Au moins 124 défenseurs de l'environnement tués dans le monde en 2025

Au moins 124 défenseurs de la terre et de l'environnement ont été tués dans le monde en 2025, 85 % des meurtres documentés ayant eu lieu en Amérique latine, selon un rapport. nouveau rapport par Témoin mondial.

Ces meurtres portent à 2 375 le nombre de défenseurs de la terre et de l’environnement répertoriés comme tués ou disparus depuis que l’organisation a commencé à suivre ces cas en 2012.

« Chacun de ces décès représente une tentative, de la manière la plus brutale, d’imposer un effet dissuasif aux mouvements qui résistent aux violations des droits de l’homme et de l’environnement », indique le rapport. « Nous nous souvenons des familles, des amis et des communautés qui ont été dévastés par chaque attaque. »

Les documents de Global Witness faisant état de 124 meurtres l'année dernière représentent une baisse par rapport aux 142 meurtres et quatre disparitions de 2024 et aux 196 meurtres de 2023.

Cependant, l'organisation met en garde contre l'interprétation de cette baisse comme une tendance positive, affirmant que les chiffres sont probablement considérablement sous-estimés car de nombreux cas ne sont pas signalés ou ne peuvent être vérifiés.

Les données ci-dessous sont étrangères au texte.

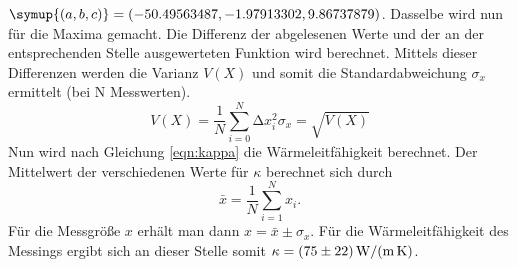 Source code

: $\symup{(a,b,c)}=(-50.49563487, -1.97913302, 9.86737879)$.
Dasselbe wird nun für die Maxima gemacht.
Die Differenz der abgelesenen Werte und der an der entsprechenden Stelle ausgewerteten Funktion wird berechnet. 
Mittels dieser Differenzen werden die Varianz $V(X)$ und somit die Standardabweichung $\sigma_x$ ermittelt (bei N Messwerten). 
\begin{equation*}
V(X)= \frac{1}{N} \sum_{i=0}^N \increment x_i ^2 

\sigma_x = \sqrt{V(X)} 
\end{equation*}
Nun wird nach Gleichung \eqref{eqn:kappa} die Wärmeleitfähigkeit berechnet. 
Der Mittelwert der verschiedenen Werte für $\kappa$ berechnet sich durch 
\begin{equation}
\bar{x} = \frac{1}{N} \sum_{i=1}^N x_i .
\label{eqn:average}
\end{equation}
Für die Messgröße $x$ erhält man dann $x = \bar{x} \pm \sigma_x$.
Für die Wärmeleitfähigkeit des Messings ergibt sich an dieser Stelle somit $\kappa = \SI{75 \pm 22}{\watt\per\meter\per\kelvin} $.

La documentation est particulièrement difficile dans les pays touchés par des conflits armés et des massacres, ainsi que dans des contextes répressifs où les victimes et les groupes de la société civile risquent des représailles s'ils dénoncent des abus.

Global Witness a souligné que cela est particulièrement vrai en Afrique et en Asie, et de plus en plus en Amérique latine.

Sur les 15 pays où des meurtres ont été documentés, 10 ont été classés comme réprimés par le Civicus Monitor, tandis que le Nicaragua a été classé comme « fermé » – sa catégorie la plus restrictive.

Ces meurtres, note le rapport, ne constituent que la forme la plus extrême de représailles contre les défenseurs. Global Witness met également en lumière un « iceberg caché » d’attaques non meurtrières, notamment la criminalisation, les menaces et les campagnes de diffamation.

Les médias sociaux sont de plus en plus utilisés pour discréditer et harceler les défenseurs, a déclaré l'organisation, ce qui pourrait expliquer en partie la baisse des homicides documentés à mesure que les tactiques répressives se diversifient.

La Colombie a été le pays le plus meurtrier pour la quatrième année consécutive, avec 39 meurtres recensés, suivie du Brésil avec 26. Le Honduras et les Philippines ont enregistré chacun 12 meurtres, le Mexique 10 et le Guatemala huit.